Among the entries below, extract exactly the lines that run from the one with "- **Chọn ngày" through the one with "- Nếu thiếu", both ends included.

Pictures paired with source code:
================

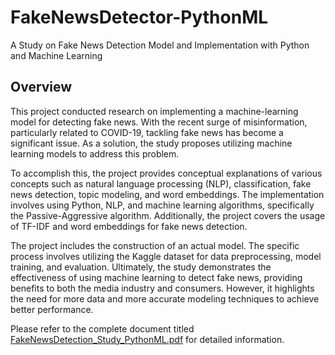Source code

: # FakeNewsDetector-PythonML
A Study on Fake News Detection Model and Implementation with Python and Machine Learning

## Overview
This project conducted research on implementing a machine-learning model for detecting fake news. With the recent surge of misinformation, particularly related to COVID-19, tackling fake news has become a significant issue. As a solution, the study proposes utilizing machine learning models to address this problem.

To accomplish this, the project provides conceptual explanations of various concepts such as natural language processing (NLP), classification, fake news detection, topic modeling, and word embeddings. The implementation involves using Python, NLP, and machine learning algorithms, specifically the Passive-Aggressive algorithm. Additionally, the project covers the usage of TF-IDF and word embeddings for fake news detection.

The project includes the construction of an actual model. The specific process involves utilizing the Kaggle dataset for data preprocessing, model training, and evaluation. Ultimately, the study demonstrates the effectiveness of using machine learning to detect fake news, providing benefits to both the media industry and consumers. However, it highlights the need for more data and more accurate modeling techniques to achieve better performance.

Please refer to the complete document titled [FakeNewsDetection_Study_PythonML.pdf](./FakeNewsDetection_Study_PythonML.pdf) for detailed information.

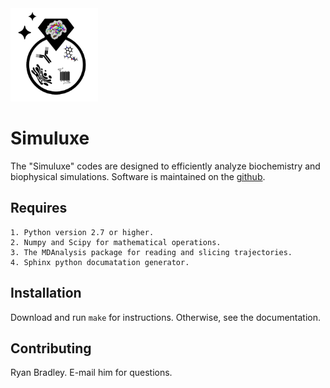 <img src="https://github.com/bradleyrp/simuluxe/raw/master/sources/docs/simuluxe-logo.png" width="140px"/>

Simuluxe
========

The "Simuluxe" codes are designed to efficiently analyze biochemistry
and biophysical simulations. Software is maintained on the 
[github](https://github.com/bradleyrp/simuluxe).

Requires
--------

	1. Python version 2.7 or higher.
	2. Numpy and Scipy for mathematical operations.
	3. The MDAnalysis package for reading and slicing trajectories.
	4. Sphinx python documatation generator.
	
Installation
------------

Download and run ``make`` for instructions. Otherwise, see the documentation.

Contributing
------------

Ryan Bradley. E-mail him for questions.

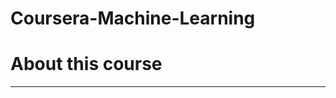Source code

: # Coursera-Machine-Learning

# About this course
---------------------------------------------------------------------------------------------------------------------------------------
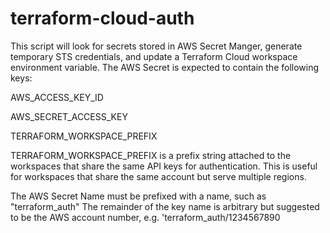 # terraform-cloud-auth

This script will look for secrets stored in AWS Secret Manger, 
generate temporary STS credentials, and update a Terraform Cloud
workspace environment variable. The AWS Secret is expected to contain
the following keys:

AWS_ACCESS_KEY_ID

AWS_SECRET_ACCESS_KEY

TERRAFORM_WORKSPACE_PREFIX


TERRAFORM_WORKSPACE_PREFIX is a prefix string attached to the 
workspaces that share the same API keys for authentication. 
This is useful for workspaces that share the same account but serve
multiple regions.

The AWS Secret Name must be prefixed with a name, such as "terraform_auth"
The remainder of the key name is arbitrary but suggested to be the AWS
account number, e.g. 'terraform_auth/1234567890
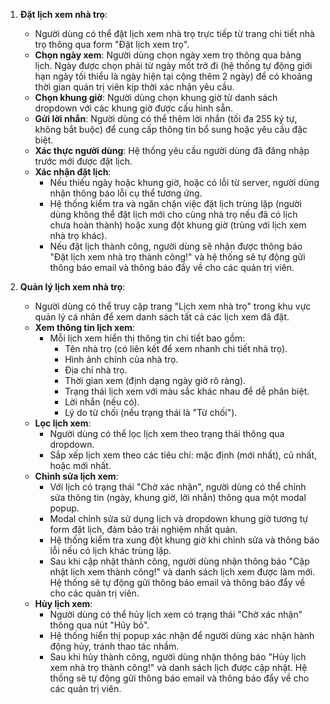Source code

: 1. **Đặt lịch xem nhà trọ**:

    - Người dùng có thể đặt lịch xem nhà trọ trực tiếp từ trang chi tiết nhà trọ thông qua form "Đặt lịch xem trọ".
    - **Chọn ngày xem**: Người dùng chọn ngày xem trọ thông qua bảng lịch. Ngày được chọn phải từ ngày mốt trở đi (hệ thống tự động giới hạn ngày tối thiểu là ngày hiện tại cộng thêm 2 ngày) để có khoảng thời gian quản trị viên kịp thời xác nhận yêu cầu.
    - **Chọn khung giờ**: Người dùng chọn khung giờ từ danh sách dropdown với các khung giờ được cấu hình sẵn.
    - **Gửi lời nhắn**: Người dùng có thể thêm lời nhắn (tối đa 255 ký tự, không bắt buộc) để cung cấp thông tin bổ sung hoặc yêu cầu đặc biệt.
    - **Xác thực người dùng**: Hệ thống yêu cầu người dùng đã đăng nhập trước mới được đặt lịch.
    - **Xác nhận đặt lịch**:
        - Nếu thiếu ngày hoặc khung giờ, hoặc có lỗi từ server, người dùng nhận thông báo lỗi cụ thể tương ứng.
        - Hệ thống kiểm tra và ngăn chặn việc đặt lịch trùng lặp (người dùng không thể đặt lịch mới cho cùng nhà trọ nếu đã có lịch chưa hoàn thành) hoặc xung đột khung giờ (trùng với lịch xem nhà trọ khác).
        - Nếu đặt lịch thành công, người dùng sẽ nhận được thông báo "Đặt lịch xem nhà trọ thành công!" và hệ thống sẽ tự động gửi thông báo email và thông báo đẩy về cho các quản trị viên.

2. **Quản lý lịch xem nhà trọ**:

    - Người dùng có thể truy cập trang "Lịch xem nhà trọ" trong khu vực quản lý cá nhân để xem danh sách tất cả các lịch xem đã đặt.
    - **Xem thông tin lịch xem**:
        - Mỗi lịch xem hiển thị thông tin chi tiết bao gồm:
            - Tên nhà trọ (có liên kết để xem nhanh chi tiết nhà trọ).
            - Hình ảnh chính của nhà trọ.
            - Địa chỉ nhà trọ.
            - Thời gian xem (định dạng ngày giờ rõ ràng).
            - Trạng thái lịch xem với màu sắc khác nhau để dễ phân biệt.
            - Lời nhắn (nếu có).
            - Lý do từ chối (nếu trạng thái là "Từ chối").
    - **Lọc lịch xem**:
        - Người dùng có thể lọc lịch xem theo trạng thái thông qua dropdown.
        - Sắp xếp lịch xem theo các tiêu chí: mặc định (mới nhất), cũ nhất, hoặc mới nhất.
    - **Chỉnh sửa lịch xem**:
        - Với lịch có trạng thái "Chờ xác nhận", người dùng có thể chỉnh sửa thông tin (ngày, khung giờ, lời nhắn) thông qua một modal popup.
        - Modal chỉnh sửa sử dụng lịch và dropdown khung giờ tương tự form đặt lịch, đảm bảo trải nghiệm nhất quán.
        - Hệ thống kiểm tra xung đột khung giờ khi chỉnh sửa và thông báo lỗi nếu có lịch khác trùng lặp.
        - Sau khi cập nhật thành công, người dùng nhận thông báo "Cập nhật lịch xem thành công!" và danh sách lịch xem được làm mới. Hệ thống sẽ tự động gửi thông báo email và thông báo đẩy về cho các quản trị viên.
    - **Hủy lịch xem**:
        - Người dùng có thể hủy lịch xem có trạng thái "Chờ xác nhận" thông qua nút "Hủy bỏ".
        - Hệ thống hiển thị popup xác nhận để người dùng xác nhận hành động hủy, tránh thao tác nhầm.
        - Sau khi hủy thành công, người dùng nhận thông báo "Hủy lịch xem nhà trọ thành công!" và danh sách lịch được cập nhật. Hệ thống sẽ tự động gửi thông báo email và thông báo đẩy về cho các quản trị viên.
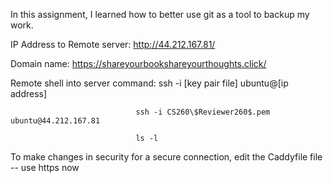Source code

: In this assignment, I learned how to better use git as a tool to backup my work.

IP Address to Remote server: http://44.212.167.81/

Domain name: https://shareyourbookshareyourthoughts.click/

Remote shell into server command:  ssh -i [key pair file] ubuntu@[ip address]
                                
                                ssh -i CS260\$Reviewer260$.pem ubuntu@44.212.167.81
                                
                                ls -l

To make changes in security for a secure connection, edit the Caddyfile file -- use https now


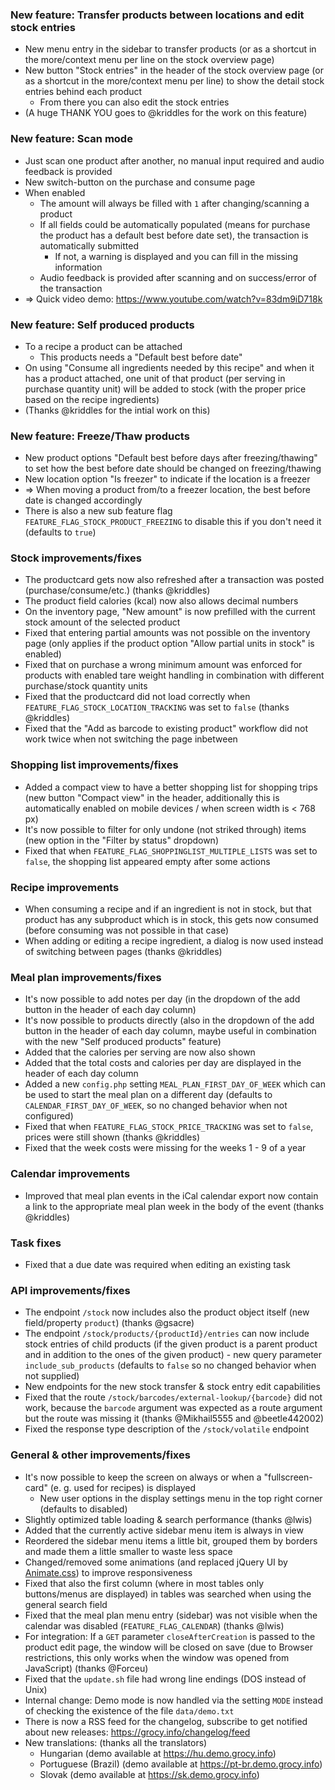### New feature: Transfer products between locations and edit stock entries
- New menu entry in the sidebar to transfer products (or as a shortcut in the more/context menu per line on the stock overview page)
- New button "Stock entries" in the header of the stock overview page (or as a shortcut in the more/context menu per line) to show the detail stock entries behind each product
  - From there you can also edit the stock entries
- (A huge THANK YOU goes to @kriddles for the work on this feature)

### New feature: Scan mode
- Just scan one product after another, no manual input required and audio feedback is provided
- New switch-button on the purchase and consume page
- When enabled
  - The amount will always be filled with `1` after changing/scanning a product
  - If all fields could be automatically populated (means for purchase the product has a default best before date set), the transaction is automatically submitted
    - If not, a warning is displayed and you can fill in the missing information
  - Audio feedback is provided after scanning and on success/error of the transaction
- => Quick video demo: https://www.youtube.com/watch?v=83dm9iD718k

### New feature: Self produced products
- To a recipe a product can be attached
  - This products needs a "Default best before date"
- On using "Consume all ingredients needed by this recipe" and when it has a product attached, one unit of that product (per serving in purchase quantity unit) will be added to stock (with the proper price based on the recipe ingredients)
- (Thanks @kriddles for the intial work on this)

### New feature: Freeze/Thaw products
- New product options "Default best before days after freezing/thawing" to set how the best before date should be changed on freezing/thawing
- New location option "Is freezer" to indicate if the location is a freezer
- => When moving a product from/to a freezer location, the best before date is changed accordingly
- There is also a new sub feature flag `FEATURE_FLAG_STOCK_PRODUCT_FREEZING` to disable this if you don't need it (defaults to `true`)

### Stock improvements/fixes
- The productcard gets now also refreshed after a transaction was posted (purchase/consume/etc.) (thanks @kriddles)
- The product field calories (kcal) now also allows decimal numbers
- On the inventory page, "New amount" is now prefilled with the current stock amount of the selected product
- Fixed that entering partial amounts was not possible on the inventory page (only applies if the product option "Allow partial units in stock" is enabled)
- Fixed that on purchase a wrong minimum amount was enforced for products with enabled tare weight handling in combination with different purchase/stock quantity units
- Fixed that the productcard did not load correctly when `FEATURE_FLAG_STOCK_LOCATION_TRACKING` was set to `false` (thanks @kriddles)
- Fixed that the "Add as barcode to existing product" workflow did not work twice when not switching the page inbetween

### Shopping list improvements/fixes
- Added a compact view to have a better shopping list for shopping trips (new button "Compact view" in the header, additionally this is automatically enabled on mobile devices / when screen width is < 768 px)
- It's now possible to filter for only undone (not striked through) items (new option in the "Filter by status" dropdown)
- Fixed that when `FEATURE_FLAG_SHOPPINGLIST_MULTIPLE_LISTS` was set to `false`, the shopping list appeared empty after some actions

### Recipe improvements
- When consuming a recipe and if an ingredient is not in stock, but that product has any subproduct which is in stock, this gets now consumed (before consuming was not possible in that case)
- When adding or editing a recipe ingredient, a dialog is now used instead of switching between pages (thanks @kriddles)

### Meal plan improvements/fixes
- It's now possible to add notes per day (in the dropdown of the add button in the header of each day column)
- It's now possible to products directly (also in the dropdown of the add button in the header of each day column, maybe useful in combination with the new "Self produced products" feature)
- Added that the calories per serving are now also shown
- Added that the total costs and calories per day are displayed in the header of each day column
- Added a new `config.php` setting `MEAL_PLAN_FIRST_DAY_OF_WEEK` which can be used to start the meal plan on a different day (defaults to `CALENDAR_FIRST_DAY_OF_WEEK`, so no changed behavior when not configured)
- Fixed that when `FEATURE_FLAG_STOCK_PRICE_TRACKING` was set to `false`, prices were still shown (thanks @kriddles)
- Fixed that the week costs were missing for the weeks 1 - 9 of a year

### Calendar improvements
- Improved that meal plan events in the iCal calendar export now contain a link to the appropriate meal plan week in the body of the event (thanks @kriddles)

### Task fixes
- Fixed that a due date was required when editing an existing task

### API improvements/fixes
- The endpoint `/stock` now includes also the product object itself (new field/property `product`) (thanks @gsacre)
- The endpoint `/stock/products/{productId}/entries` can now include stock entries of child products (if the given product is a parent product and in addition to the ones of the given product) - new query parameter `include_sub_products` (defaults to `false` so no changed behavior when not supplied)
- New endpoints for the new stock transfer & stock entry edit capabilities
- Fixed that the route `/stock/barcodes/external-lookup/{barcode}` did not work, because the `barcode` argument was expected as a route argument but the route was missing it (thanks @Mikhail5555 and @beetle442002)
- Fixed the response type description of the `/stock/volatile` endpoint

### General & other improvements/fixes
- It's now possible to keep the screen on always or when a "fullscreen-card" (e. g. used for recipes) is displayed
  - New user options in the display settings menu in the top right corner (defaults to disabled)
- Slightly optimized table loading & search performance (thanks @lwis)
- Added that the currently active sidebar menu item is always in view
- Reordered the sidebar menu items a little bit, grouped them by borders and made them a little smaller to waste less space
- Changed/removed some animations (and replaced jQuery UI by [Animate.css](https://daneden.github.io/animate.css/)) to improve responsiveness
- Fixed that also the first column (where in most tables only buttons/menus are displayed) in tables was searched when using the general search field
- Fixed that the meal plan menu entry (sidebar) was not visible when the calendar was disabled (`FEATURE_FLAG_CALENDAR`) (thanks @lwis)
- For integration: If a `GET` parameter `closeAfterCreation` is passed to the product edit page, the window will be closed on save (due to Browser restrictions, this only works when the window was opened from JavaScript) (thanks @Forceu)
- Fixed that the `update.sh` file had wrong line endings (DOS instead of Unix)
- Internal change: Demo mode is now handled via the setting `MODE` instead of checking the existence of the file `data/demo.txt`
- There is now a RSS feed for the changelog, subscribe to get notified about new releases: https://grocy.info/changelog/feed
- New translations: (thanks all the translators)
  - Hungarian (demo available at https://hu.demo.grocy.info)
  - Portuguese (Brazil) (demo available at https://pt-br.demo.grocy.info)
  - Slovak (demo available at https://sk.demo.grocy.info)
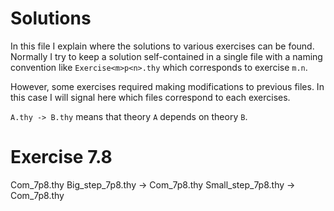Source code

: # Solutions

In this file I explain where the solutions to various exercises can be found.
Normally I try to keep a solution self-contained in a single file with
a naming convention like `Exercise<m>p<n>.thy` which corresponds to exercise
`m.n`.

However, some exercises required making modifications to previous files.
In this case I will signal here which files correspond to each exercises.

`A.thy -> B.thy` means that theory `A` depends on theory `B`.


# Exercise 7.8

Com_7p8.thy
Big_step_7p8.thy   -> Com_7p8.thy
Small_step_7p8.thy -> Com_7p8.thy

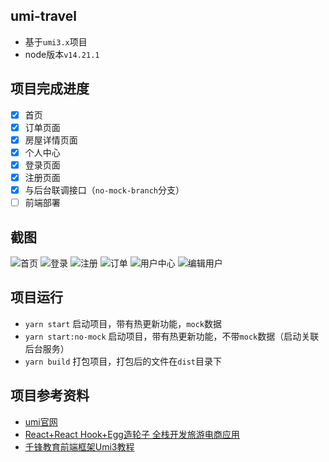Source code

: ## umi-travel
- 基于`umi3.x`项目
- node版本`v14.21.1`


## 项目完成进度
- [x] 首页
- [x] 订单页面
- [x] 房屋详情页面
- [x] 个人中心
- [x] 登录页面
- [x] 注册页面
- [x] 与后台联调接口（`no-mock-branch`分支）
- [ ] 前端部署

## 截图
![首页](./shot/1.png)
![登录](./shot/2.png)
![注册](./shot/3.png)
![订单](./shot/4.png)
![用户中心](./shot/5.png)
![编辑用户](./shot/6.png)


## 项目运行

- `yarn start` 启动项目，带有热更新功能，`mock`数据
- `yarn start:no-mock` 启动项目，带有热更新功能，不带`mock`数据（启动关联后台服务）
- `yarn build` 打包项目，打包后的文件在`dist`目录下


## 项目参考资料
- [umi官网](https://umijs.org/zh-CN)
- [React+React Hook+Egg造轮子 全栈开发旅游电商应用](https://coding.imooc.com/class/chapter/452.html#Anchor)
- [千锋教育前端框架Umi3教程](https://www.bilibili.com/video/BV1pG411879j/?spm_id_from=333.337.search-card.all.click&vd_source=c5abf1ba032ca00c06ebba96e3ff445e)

================

§ **Response area**:
    - **Chọn ngày xem**: Người dùng chọn ngày xem trọ thông qua bảng lịch. Ngày được chọn phải từ ngày mốt trở đi (hệ thống tự động giới hạn ngày tối thiểu là ngày hiện tại cộng thêm 2 ngày) để có khoảng thời gian quản trị viên kịp thời xác nhận yêu cầu.
    - **Chọn khung giờ**: Người dùng chọn khung giờ từ danh sách dropdown với các khung giờ được cấu hình sẵn.
    - **Gửi lời nhắn**: Người dùng có thể thêm lời nhắn (tối đa 255 ký tự, không bắt buộc) để cung cấp thông tin bổ sung hoặc yêu cầu đặc biệt.
    - **Xác thực người dùng**: Hệ thống yêu cầu người dùng đã đăng nhập trước mới được đặt lịch.
    - **Xác nhận đặt lịch**:
        - Nếu thiếu ngày hoặc khung giờ, hoặc có lỗi từ server, người dùng nhận thông báo lỗi cụ thể tương ứng.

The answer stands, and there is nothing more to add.